■ **PROBLEM**
When the string "ngón" is part of a line in the data below, report the whole line.

Records from a collection:
┌────────
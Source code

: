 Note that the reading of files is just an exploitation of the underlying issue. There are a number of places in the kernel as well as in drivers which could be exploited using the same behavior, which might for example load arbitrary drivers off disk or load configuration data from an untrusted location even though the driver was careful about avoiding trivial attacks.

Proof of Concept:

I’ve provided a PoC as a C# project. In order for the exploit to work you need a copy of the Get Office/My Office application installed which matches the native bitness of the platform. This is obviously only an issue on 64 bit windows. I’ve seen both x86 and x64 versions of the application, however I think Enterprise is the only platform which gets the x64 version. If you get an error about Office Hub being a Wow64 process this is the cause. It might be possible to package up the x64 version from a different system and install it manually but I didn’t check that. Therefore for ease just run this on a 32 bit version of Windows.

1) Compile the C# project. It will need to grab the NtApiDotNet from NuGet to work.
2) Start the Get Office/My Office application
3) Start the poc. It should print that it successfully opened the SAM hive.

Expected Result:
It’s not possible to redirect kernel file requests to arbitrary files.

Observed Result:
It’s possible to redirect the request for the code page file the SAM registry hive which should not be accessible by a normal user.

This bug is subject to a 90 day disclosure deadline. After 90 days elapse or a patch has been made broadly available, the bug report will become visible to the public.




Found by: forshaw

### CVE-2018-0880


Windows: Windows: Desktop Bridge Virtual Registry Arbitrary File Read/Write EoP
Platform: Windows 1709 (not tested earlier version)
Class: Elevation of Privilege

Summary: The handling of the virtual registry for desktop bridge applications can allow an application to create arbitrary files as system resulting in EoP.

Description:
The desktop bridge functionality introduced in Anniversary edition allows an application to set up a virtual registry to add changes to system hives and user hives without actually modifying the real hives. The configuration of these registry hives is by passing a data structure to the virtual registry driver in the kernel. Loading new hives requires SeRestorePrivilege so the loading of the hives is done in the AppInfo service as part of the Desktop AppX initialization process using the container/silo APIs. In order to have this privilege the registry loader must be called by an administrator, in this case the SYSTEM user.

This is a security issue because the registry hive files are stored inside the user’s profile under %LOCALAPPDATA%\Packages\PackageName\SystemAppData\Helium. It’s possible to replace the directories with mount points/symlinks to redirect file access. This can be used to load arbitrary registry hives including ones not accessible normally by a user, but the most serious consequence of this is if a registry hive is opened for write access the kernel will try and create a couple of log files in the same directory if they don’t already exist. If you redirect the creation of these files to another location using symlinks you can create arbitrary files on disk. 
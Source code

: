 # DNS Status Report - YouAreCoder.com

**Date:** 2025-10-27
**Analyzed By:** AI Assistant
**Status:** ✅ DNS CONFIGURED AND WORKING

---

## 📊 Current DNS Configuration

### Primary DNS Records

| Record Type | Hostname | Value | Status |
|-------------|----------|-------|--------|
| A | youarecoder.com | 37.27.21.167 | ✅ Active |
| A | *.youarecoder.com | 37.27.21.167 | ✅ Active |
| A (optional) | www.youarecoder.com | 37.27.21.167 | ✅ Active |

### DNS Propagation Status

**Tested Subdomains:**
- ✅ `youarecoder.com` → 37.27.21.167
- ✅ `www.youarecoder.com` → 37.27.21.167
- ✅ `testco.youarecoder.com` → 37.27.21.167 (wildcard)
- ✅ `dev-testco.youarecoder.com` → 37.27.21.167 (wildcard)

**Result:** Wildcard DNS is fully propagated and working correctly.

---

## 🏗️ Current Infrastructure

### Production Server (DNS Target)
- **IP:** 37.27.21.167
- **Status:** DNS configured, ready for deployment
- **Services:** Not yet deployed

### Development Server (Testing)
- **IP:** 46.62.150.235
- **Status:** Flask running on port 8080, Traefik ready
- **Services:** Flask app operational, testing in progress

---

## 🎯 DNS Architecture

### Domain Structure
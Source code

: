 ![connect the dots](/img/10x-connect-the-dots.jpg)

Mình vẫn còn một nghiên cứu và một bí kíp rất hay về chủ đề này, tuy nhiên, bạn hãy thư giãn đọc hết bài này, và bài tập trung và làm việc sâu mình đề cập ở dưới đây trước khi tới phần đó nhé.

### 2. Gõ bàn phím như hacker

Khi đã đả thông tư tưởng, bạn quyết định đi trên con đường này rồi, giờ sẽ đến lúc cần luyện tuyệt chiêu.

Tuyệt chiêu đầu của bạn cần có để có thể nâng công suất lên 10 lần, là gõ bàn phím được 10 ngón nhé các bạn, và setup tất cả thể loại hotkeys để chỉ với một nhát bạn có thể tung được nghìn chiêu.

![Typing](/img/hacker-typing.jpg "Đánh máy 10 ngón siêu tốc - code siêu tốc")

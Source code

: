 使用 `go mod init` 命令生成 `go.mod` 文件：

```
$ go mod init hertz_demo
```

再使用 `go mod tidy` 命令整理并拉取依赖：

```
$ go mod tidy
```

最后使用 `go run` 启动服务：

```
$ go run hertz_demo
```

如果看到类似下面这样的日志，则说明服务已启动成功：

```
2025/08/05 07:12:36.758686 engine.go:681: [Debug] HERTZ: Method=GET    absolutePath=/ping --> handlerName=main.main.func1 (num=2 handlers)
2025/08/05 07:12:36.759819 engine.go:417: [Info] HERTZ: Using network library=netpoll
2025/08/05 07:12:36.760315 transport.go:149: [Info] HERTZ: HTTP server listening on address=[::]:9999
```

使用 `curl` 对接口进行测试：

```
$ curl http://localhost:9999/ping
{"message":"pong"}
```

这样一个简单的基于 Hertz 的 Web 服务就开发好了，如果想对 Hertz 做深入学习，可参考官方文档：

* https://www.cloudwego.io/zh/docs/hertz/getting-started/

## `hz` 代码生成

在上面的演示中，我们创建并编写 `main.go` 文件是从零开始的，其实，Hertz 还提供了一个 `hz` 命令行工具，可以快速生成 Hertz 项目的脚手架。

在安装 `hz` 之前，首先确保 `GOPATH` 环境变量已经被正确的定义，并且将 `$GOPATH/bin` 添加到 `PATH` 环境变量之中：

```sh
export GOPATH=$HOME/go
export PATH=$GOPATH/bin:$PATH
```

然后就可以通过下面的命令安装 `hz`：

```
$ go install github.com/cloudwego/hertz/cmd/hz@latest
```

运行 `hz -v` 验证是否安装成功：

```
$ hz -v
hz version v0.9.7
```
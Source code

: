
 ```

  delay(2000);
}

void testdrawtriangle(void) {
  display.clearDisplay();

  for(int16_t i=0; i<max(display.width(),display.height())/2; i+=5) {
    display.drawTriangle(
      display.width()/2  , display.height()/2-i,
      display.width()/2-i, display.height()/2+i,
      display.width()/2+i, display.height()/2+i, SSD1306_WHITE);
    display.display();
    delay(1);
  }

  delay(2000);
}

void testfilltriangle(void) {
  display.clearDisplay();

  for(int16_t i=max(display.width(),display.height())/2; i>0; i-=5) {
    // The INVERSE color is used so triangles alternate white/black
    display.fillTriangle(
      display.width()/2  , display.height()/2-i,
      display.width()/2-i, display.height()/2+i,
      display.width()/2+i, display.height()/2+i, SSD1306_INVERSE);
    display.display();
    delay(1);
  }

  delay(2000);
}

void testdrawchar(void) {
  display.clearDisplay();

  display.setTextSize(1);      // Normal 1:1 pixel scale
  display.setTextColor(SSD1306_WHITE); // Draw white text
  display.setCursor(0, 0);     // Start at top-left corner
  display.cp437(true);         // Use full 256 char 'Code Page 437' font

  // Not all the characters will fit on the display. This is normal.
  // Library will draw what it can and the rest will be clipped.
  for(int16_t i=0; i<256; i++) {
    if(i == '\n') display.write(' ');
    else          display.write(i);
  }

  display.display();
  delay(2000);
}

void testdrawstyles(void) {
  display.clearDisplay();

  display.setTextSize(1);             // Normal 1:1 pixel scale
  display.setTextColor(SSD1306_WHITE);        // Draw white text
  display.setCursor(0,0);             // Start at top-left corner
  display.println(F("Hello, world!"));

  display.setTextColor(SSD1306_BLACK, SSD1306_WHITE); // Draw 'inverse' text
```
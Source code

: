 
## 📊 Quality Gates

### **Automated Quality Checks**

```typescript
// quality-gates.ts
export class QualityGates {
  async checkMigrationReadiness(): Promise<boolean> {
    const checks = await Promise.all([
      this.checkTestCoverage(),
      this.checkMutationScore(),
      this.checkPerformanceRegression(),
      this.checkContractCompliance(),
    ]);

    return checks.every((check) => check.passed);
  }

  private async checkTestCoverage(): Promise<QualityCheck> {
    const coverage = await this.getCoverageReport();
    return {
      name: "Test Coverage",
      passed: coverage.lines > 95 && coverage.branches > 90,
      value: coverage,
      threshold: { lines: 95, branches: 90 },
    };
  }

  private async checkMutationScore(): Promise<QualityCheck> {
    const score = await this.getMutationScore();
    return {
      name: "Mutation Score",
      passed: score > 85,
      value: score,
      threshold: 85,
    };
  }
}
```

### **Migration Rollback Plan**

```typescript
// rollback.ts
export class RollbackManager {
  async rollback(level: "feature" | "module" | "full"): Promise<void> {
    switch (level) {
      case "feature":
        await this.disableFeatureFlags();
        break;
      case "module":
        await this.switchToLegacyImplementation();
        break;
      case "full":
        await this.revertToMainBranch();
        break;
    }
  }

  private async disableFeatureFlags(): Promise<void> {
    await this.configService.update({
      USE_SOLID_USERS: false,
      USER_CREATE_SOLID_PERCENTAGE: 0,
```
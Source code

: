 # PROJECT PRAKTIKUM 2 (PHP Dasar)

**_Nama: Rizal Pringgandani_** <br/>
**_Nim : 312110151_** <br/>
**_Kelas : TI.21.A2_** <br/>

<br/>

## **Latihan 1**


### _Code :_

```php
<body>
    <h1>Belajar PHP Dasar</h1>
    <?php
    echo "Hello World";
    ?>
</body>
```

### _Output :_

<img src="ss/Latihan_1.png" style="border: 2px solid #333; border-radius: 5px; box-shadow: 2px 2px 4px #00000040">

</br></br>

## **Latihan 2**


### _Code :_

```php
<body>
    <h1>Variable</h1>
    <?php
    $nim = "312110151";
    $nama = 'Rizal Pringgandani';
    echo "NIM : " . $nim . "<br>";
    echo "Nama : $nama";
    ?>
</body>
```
└────────
■ **COMPLETED TASK**
Tuyệt chiêu đầu của bạn cần có để có thể nâng công suất lên 10 lần, là gõ bàn phím được 10 ngón nhé các bạn, và setup tất cả thể loại hotkeys để chỉ với một nhát bạn có thể tung được nghìn chiêu.
![Typing](/img/hacker-typing.jpg "Đánh máy 10 ngón siêu tốc - code siêu tốc")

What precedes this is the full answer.